Databend Loki Adapter exposes a minimal Loki-compatible HTTP API. It parses LogQL queries from Grafana, converts them to Databend SQL, runs the statements, and returns Loki-formatted JSON responses.
export DATABEND_DSN="databend://user:pass@host:port/default"
databend-loki-adapter --table nginx_logs --schema-type flatThe adapter listens on --bind (default 0.0.0.0:3100) and exposes a minimal subset of the Loki HTTP surface area.

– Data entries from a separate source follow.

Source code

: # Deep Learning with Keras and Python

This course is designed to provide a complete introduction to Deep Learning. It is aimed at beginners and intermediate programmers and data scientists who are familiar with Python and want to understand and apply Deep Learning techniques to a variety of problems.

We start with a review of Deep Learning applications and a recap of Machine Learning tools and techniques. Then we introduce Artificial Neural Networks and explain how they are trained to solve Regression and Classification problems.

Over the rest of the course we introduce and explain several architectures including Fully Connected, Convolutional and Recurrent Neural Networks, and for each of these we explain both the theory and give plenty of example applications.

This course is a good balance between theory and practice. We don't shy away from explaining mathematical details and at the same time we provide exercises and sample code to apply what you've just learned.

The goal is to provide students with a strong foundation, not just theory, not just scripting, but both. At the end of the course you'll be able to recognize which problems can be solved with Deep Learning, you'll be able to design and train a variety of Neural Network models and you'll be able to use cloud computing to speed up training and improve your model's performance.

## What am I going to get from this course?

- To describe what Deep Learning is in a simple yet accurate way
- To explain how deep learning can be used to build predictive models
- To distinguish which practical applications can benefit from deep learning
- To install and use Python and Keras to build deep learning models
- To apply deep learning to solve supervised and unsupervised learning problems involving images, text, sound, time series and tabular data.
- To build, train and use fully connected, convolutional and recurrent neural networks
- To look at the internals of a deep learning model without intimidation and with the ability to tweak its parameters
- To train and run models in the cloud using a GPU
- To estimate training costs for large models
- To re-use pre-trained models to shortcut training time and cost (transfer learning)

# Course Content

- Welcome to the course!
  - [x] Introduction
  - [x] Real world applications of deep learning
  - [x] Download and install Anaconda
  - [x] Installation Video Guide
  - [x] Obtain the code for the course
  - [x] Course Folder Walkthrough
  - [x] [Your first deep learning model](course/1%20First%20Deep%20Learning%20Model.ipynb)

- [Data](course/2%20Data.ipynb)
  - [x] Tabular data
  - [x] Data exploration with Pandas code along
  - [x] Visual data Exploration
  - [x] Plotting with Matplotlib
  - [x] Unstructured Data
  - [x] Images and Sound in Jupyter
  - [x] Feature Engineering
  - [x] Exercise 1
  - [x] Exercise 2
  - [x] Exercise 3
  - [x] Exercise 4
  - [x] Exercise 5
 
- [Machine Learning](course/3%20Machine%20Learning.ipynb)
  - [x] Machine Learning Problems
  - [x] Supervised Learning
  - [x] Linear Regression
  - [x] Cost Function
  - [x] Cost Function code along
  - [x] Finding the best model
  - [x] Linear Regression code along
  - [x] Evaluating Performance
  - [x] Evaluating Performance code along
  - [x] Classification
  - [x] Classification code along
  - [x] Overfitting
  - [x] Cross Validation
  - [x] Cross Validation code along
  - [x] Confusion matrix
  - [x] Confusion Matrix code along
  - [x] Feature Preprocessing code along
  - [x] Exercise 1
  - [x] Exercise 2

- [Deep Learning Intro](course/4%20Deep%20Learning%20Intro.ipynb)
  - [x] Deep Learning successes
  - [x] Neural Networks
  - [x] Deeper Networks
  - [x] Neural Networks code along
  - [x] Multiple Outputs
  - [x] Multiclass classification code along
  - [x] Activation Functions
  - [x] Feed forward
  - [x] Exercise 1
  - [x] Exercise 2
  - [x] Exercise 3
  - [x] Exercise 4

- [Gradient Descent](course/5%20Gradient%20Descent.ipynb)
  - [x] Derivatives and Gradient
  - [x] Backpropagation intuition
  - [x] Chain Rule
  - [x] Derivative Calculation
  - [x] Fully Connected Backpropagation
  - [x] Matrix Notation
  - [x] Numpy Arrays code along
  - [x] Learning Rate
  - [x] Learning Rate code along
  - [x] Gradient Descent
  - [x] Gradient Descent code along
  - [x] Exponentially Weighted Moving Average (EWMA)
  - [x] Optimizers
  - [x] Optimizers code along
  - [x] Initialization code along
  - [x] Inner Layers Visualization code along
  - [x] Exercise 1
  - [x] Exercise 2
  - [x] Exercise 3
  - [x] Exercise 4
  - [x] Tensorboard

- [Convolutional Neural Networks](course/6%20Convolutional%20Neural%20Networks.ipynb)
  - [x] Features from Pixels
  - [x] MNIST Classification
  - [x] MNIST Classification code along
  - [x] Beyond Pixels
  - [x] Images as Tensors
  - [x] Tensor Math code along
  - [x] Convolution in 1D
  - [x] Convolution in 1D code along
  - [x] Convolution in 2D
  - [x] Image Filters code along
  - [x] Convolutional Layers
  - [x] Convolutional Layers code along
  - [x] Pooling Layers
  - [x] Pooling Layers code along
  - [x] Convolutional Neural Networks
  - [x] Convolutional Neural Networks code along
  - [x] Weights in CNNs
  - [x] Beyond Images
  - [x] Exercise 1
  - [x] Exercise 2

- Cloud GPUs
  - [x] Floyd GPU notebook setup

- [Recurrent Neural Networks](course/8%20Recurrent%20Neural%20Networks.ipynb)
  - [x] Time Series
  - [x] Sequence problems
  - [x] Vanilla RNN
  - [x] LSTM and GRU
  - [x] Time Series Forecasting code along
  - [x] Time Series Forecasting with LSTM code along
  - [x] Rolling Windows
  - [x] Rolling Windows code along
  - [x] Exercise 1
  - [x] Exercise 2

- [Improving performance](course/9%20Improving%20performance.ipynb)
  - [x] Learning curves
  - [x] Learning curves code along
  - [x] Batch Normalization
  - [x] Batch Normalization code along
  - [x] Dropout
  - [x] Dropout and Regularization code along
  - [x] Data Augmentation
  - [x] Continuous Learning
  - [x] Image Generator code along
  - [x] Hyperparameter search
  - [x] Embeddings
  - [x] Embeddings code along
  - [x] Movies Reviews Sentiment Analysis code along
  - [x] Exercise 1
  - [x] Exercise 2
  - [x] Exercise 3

| Flag | Env | Default | Description |
|---|---|---|---|
--mode |
ADAPTER_MODE |
standalone |
standalone uses a fixed DSN/table, proxy pulls both from HTTP headers. |
--dsn |
DATABEND_DSN |
required | Databend DSN with credentials (proxy mode expects it via header). |
--table |
LOGS_TABLE |
logs |
Target table. Use db.table or rely on the DSN default database. |
--bind |
BIND_ADDR |
0.0.0.0:3100 |
HTTP bind address. |
--schema-type |
SCHEMA_TYPE |
loki |
loki (labels as VARIANT) or flat (wide table). |
--timestamp-column |
TIMESTAMP_COLUMN |
auto-detect | Override the timestamp column name. |
--line-column |
LINE_COLUMN |
auto-detect | Override the log line column name. |
--labels-column |
LABELS_COLUMN |
auto-detect (loki only) | Override the labels column name. |
--max-metric-buckets |
MAX_METRIC_BUCKETS |
240 |
Maximum bucket count per metric range query before clamping step. |
databend-loki-adapter runs in two modes:
- standalone (default): supply
--dsn,--table, and schema overrides on the CLI/env. The adapter resolves the table once at startup and caches the schema for the entire process lifetime. - proxy: launch the server with
--mode proxyand omit--dsn. Each HTTP request must pass the Databend DSN and schema definition in headers so multiple tenants/tables can share one adapter instance.
Proxy mode expects two headers on every request:
| Header | Purpose |
|---|---|
X-Databend-Dsn |
Databend DSN, e.g. databend://user:pass@host:8000/default. |
X-Databend-Schema |
JSON document that tells the adapter which table/columns to treat as Loki timestamp/labels/line. |
X-Databend-Schema accepts the fields listed below. schema_type must be loki or flat. All column names are case-insensitive and must match the physical Databend table. Set table to either db.table or just the table name (the latter uses the DSN's default database).
{
"table": "default.logs",
"schema_type": "loki",
"timestamp_column": "timestamp",
"line_column": "line",
"labels_column": "labels"
}{
"table": "analytics.nginx_logs",
"schema_type": "flat",
"timestamp_column": "timestamp",
"line_column": "request",
"label_columns": [
{ "name": "host" },
{ "name": "status", "numeric": true },
{ "name": "client" }
]
}label_columns is required for flat schemas and each entry can mark numeric: true to treat the label as a numeric column for selectors.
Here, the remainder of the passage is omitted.